Collected data:
--
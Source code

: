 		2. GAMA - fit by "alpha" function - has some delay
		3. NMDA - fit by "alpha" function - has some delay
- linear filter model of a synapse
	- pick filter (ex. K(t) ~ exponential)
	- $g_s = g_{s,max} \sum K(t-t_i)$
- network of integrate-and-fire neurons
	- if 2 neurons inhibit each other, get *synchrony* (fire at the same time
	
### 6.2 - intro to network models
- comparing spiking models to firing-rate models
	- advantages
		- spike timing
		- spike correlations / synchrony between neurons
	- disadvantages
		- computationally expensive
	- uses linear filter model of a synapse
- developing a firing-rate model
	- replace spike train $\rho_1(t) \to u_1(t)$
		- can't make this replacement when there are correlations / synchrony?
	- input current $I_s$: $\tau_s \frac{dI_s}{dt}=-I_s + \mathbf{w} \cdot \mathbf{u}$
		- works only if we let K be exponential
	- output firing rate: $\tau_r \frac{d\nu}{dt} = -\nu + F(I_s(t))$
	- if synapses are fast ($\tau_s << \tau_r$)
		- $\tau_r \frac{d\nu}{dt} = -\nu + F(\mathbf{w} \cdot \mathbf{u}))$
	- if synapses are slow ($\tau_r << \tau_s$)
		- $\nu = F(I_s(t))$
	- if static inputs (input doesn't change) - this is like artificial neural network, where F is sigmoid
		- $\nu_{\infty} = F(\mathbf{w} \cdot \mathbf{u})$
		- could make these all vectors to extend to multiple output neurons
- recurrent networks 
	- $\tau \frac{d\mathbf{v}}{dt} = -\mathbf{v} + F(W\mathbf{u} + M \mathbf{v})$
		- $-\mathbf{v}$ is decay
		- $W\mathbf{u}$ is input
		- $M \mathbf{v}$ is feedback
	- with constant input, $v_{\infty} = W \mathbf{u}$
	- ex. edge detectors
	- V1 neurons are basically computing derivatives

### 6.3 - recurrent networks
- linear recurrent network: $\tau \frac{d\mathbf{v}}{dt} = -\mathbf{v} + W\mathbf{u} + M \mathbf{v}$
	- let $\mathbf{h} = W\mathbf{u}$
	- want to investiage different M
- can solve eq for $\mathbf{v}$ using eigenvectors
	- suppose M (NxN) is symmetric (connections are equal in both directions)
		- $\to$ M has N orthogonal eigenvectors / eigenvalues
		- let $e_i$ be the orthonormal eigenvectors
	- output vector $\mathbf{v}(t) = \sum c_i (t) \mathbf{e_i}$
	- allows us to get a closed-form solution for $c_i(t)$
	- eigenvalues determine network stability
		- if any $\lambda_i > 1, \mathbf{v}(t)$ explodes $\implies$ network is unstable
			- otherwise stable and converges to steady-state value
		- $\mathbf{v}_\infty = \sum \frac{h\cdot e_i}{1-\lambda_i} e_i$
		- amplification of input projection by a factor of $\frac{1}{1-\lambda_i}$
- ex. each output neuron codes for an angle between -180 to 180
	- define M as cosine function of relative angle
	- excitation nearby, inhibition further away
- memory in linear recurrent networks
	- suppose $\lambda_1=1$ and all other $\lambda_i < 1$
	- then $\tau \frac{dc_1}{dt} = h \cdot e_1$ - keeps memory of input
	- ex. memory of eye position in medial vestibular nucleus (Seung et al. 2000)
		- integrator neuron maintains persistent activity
--
Task instructions: Working from the records above, write out verbatim only the lines from the line containing "- want to investiage different M" through the line containing "- let $e_i$ be the orthonormal eigenvectors".

Result of the task:
	- want to investiage different M
- can solve eq for $\mathbf{v}$ using eigenvectors
	- suppose M (NxN) is symmetric (connections are equal in both directions)
		- $\to$ M has N orthogonal eigenvectors / eigenvalues
		- let $e_i$ be the orthonormal eigenvectors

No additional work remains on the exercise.